I have a Linux distribution that is freshly installed. It has a regular user with a default password, and a locked down root account (no password on root - can't be SSHed as directly). I want to be able to run an ansible playbook to configure this server, and lock down this default account by changing its password, without doing extra out-of-band steps.
Most of the setup that my playbook does needs root, so it is configured to ssh in as the default user, become root, and run all the commands. That works fine. The problem is changing passwords.
If I try to have ansible change the password of the user using the user module, it succeeds, but all tasks after that fail.

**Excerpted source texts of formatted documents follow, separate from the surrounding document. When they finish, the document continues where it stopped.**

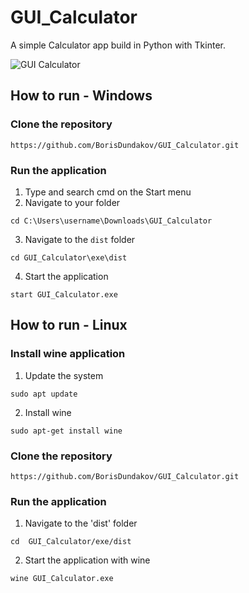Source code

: # GUI_Calculator
A simple Calculator app build in Python with Tkinter.

![GUI Calculator](https://user-images.githubusercontent.com/71731579/137313104-f9265694-b2a2-4bfd-b5b4-edb1575cf34f.gif)



## How to run - Windows

### Clone the repository

```
https://github.com/BorisDundakov/GUI_Calculator.git
```

### Run the application

1. Type and search cmd on the Start menu
2. Navigate to your folder

```
cd C:\Users\username\Downloads\GUI_Calculator
```
3. Navigate to the `dist` folder

```
cd GUI_Calculator\exe\dist
```

4. Start the application

```
start GUI_Calculator.exe
```


## How to run - Linux

### Install wine application

1. Update the system

```
sudo apt update
```

2. Install wine

```
sudo apt-get install wine
```

### Clone the repository

```
https://github.com/BorisDundakov/GUI_Calculator.git
```

### Run the application

1. Navigate to the 'dist' folder

```
cd  GUI_Calculator/exe/dist
```

2. Start the application with wine

```
wine GUI_Calculator.exe
```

Even if I do the change as the last step in my playbook, all the handlers that are supposed to run at the end fail.
There are 2 suggestions I have come across online to similar questions:
- Use RSA keys
- Use an initial play to somehow test for, and change the password
Using RSA keys requires you to setup RSA ahead of time, and is therefore not in-band.

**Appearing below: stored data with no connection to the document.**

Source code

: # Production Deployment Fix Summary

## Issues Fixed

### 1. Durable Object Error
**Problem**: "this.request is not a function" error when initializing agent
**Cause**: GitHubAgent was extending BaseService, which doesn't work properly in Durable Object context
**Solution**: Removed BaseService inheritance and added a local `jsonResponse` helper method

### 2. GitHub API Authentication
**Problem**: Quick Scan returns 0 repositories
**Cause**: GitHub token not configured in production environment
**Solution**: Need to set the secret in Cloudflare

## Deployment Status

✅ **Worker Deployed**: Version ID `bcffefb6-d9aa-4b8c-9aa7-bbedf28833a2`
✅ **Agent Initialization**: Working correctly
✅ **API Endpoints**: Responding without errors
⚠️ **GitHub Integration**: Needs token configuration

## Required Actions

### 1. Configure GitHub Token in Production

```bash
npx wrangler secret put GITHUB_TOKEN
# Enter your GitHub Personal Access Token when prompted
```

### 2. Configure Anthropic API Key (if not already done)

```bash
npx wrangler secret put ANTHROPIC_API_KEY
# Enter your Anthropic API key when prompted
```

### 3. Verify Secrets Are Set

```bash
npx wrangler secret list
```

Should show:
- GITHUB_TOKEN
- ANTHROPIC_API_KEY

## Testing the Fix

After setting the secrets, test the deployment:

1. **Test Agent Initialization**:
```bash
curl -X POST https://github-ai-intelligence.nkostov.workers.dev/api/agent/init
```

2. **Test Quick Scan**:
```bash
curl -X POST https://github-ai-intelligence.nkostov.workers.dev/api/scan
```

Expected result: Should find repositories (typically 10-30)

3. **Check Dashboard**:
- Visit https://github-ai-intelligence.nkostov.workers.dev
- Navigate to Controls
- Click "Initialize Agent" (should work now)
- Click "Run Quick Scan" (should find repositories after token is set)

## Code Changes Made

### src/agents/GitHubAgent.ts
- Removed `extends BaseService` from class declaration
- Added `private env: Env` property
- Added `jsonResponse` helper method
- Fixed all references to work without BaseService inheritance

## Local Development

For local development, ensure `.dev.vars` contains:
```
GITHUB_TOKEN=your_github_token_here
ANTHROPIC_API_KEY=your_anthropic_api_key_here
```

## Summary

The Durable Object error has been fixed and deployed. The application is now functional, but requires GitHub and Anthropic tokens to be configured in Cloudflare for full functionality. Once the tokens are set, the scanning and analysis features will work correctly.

I've been trying to use an initial play to somehow do this, but so far, the second the initial play fails to login with the default password, ansible exits with an error, and ignores other tasks, and the next play.
There's also a way to do this using ssh-pass, as demonstrated here, which should work, but that seems more of a hack, and ssh-pass isn't always easily available, like on MacOS machines running ansible.
A similar topic was discussed here over a decade ago, but it looks like Dave got around this by setting Linux to display an "Account Disabled" message when you try to login as the default user, and changing the user instead, which also sounds like it should work, but is different than simply changing the default user's password.
Is there anything that can be done by ansible to change the password of the user it is running as, without disconnecting?